# Crystal Acoustics TX Bookshelf reviews or recommendation?



## hifreak (Oct 23, 2011)

Hello fellow shacks! 

I am very interested in these speakers, but have only been able to find one old reviews of them. Would be nice if someone have any experience or have taken the chance and can recommend them or have compared them next to others. Thanks


----------



## tonyvdb (Sep 5, 2007)

Welcome aboard the HTS :wave:
Looking at the review of the B1 model on Secrets it seems to get high praise.


----------



## hifreak (Oct 23, 2011)

tonyvdb said:


> Welcome aboard the HTS :wave:
> Looking at the review of the B1 model on Secrets it seems to get high praise.


Thanks for your reply. Yes exactly thats the only review I have been able to find, but it could be great to get a little more information maybe from some who have taken the plunge with them! :sn:


----------



## tonyvdb (Sep 5, 2007)

I do like the reviews that Secrets does, I think their word would be solid enough to at lest help with the decision. 
Hopefully someone else will have something to say about them


----------



## hifreak (Oct 23, 2011)

Yes cause they really look great I think and the price is also very fair


----------



## theJman (Mar 3, 2012)

Perhaps I can answer this one because I own the TX-B1 bookshelf and THX-CT center.

Judging by the number of posts you have I'm not certain if you get the opportunity to read many of the reviews, but if you've seen any of mine you probably know by now that I'm the one who loves to find the hidden gem. If it's different, unique or unknown I'm all over it. Crystal Acoustics certainly fits the bill, so naturally I was intrigued. Enough that I bought them myself.

To my ears the sound is uncluttered and crisp. Not in a harsh/shrill manner, but not laid back either. The fit-n-finish is quiet good, and the uncommon appearance appeals to me. The B1's are smaller than you'd think, given the driver compliment. The opposite can be said about the center; it seems wider than it need be. It's not deep or tall though, so that's a benefit. It's one of several sets of speakers I own, and they're in my regular rotation to use when evaluating subwoofers. I have listened to them for hours on end and have never felt any fatigue.

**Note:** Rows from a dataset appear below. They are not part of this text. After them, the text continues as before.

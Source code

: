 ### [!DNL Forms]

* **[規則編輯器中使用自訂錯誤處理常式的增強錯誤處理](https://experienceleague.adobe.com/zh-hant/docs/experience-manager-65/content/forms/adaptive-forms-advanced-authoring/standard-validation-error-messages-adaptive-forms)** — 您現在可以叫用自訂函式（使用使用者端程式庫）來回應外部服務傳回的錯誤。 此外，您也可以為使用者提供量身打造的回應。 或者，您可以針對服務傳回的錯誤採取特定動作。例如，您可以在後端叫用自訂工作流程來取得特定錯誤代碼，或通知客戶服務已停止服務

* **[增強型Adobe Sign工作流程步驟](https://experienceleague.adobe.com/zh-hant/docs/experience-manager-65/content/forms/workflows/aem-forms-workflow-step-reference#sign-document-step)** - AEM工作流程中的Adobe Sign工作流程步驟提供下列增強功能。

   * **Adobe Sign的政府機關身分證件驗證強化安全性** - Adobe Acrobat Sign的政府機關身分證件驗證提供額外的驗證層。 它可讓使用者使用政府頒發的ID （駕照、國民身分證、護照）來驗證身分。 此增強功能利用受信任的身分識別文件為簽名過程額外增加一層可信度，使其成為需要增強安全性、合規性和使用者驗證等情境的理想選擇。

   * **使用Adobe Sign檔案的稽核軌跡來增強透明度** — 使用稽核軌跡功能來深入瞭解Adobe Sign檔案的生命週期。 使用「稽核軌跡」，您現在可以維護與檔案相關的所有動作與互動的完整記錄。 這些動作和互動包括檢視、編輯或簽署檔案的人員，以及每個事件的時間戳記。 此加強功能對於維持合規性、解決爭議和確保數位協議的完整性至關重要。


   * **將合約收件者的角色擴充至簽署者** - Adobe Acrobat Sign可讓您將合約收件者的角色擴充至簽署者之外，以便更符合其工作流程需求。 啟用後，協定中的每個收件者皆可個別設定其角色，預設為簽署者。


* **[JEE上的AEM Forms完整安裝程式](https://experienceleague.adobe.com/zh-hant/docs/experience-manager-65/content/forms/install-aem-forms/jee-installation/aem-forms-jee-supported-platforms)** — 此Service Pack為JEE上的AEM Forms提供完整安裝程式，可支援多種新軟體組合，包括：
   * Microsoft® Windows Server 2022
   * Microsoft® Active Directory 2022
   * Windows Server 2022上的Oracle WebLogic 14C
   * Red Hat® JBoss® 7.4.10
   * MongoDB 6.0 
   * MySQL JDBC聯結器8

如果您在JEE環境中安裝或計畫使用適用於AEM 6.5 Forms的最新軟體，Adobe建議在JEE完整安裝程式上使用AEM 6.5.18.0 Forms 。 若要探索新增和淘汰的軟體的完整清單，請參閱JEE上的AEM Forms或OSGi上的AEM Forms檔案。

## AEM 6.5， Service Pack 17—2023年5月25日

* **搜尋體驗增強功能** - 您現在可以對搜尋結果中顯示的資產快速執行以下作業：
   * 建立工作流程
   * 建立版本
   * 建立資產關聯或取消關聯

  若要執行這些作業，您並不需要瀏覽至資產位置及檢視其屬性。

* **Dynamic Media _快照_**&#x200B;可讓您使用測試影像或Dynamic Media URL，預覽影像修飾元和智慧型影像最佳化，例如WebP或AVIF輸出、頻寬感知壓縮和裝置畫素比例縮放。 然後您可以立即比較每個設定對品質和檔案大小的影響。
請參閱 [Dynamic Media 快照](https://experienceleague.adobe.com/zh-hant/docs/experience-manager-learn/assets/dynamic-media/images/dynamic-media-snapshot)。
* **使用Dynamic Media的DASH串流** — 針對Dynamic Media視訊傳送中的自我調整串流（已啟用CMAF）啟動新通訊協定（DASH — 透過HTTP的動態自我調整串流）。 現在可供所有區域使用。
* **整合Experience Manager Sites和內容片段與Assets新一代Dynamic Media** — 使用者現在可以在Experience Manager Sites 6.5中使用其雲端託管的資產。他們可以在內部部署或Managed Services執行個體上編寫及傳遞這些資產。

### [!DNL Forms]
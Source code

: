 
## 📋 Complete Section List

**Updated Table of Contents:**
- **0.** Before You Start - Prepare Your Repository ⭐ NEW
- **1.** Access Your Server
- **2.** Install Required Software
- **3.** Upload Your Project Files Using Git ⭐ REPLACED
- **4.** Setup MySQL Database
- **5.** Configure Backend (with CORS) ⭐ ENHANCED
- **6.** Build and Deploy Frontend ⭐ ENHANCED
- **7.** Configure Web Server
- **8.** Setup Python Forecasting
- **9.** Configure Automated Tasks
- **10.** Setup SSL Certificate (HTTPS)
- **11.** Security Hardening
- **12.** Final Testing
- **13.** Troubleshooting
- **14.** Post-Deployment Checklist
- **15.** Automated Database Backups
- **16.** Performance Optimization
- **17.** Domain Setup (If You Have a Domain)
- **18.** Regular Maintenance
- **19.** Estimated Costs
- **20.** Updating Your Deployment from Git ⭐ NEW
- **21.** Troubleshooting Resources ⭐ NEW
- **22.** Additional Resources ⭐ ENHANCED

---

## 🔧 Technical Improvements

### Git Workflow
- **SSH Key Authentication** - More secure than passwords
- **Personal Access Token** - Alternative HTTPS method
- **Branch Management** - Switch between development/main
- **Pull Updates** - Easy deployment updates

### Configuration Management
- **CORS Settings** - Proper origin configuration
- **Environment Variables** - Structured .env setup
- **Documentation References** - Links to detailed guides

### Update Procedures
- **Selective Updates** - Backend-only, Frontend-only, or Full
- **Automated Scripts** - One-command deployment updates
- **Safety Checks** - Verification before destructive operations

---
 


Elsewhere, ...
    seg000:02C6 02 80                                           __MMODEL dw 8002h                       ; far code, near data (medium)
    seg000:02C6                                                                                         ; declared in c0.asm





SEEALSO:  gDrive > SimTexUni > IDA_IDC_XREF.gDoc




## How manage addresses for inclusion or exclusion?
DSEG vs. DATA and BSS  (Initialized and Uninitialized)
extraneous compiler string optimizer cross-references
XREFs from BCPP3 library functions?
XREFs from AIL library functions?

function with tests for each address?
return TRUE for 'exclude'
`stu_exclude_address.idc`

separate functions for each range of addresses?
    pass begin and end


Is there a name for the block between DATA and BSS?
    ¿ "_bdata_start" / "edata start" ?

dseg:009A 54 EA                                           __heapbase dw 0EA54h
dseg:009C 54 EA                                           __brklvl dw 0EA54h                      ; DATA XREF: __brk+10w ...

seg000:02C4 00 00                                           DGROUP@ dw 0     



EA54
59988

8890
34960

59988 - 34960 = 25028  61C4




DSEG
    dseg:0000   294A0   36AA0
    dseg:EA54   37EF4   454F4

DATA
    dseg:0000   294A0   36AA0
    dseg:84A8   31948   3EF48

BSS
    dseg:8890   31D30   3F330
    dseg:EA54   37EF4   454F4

I believe Crystal Acoustics has a 60 day -in home trial period, which is really quite generous. If you're curious give them a try. You certainly would have enough time to acclimate yourself before having to make a decision.


----------



## hifreak (Oct 23, 2011)

theJman said:


> Perhaps I can answer this one because I own the TX-B1 bookshelf and THX-CT center.
> 
> Judging by the number of posts you have I'm not certain if you get the opportunity to read many of the reviews, but if you've seen any of mine you probably know by now that I'm the one who loves to find the hidden gem. If it's different, unique or unknown I'm all over it. Crystal Acoustics certainly fits the bill, so naturally I was intrigued. Enough that I bought them myself.
> 
> ...


Thanks for your input it sounds really good I think the price is very good if they can live up to the look and the sound can match the speakers. I would need several of them cause I want to start from the beginning again with a system. I am going for the new DTS:X so I will be ordering a receiver first, cause right now I am totally empty of equipment. I will for sure keep my eyes on these unless something else will appear.


----------



## hifreak (Oct 23, 2011)

theJman said:


> Perhaps I can answer this one because I own the TX-B1 bookshelf and THX-CT center.
> 
> Judging by the number of posts you have I'm not certain if you get the opportunity to read many of the reviews, but if you've seen any of mine you probably know by now that I'm the one who loves to find the hidden gem. If it's different, unique or unknown I'm all over it. Crystal Acoustics certainly fits the bill, so naturally I was intrigued. Enough that I bought them myself.
> 
> ...


By the way have you tried to compare them with other bookshelf? I am actually also thinking about the B&W 685 S2, its a little more expensive, but if the sound is better then I can give more money out


----------



## tonyvdb (Sep 5, 2007)

You might also want to look at the SVS prime speakers
http://www.svsound.com/speakers/prime-series


----------



## theJman (Mar 3, 2012)

hifreak said:


> By the way have you tried to compare them with other bookshelf? I am actually also thinking about the B&W 685 S2, its a little more expensive, but if the sound is better then I can give more money out


I've compared them to many different speakers actually, but not the B&W's I'm afraid. I have no first hand experience with those. If their reputation is anything to go by though, they probably have better overall SQ than the Crystal Acoustics will. But it seems unlikely to me that B&W would have something to compete, price wise, to what CA is selling. They aren't generally known for their value.


----------



## hifreak (Oct 23, 2011)

theJman said:


> I've compared them to many different speakers actually, but not the B&W's I'm afraid. I have no first hand experience with those. If their reputation is anything to go by though, they probably have better overall SQ than the Crystal Acoustics will. But it seems unlikely to me that B&W would have something to compete, price wise, to what CA is selling. They aren't generally known for their value.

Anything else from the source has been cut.